What is internal linking?
Internal linking includes all the links made from the pages of a site to the other pages of a same site.
An internal link is therefore a hypertext link made between two pages belonging to the same website domain.
What are the goals of internal linking?
The inclusion of internal links on your site serves initially to direct the user to your available content. It also allows search engines to index these pages.
Internal linking also aims to achieve many benefits including the following objectives:
- Improving the user experience by facilitating navigation between pages
- Decreasing the probability that the user will leave your site after visiting a single page
- Indicating to search engines the pages you consider most important
- Boosting the SEO performance of some important pages
Best practices for internal links implementation
1. Each internal link must “make sense”
The first goal of a good internal link is to serve the interests of the user and the interests of search engines.
For this reason, it is essential to avoid linking two unrelated pages.

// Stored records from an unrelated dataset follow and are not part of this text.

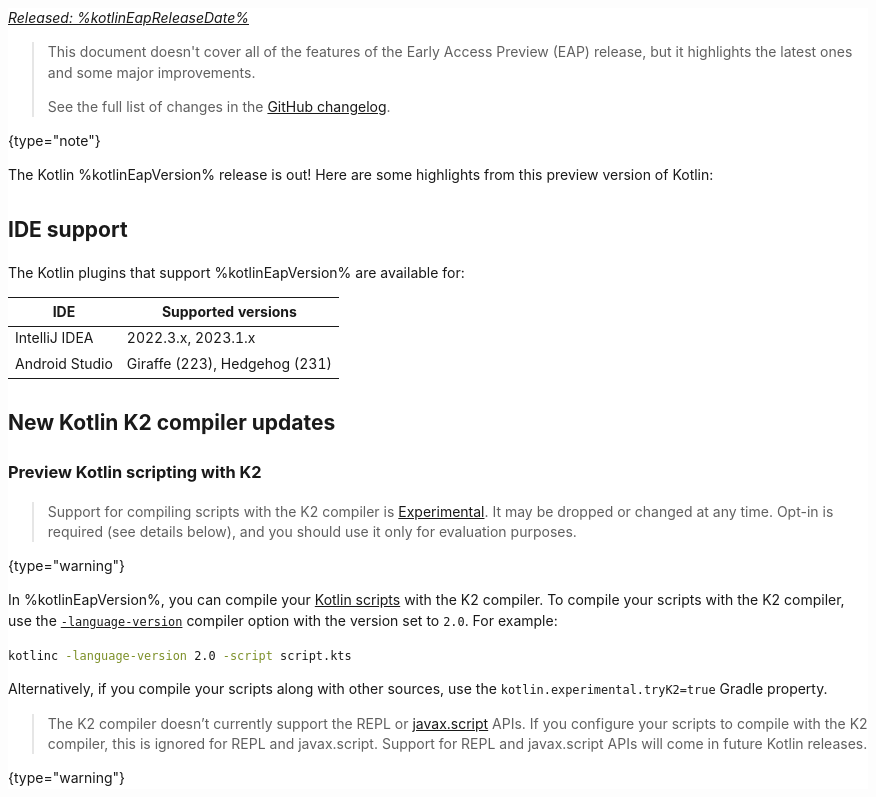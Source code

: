 [//]: # (title: What's new in %kotlinEapVersion%)

_[Released: %kotlinEapReleaseDate%](eap.md#build-details)_

> This document doesn't cover all of the features of the Early Access Preview (EAP) release, but it highlights the latest
> ones and some major improvements.
>
> See the full list of changes in the [GitHub changelog](https://github.com/JetBrains/kotlin/releases/tag/%kotlinEapVersion%).
>
{type="note"}

The Kotlin %kotlinEapVersion% release is out! Here are some highlights from this preview version of Kotlin:



## IDE support

The Kotlin plugins that support %kotlinEapVersion% are available for:

| IDE            | Supported versions            |
|----------------|-------------------------------|
| IntelliJ IDEA  | 2022.3.x, 2023.1.x            |
| Android Studio | Giraffe (223), Hedgehog (231) |

## New Kotlin K2 compiler updates

### Preview Kotlin scripting with K2

> Support for compiling scripts with the K2 compiler is [Experimental](components-stability.md).
> It may be dropped or changed at any time. Opt-in is required (see details below), and you
> should use it only for evaluation purposes.
>
{type="warning"}

In %kotlinEapVersion%, you can compile your [Kotlin scripts](custom-script-deps-tutorial.md) with the K2 compiler.
To compile your scripts with the K2 compiler, use the [`-language-version`](compiler-reference.md#language-version-version)
compiler option with the version set to `2.0`. For example:

```bash
kotlinc -language-version 2.0 -script script.kts
```

Alternatively, if you compile your scripts along with other sources, use the `kotlin.experimental.tryK2=true` Gradle property.

> The K2 compiler doesn’t currently support the REPL or [javax.script](https://docs.oracle.com/javase/8/docs/api/javax/script/package-summary.html)
> APIs. If you configure your scripts to compile with the K2 compiler, this is ignored for REPL and javax.script.
> Support for REPL and javax.script APIs will come in future Kotlin releases.
>
{type="warning"}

This will be counterproductive for both your readers and the search engines.
On the contrary, favor links between pages dealing with similar subjects.
2. Use relevant link anchors
A link anchor is the clickable text in a hyperlink.
It is one of the main signals used by search engines to determine the subject of the web page to which the link points.
So, if you link with a text anchor such as “Click here“, that link will not be useful to search engines.
On the other hand, if your link explains all the benefits of internal linking, a search engine will understand that the page to which the link points will talk about internal linking.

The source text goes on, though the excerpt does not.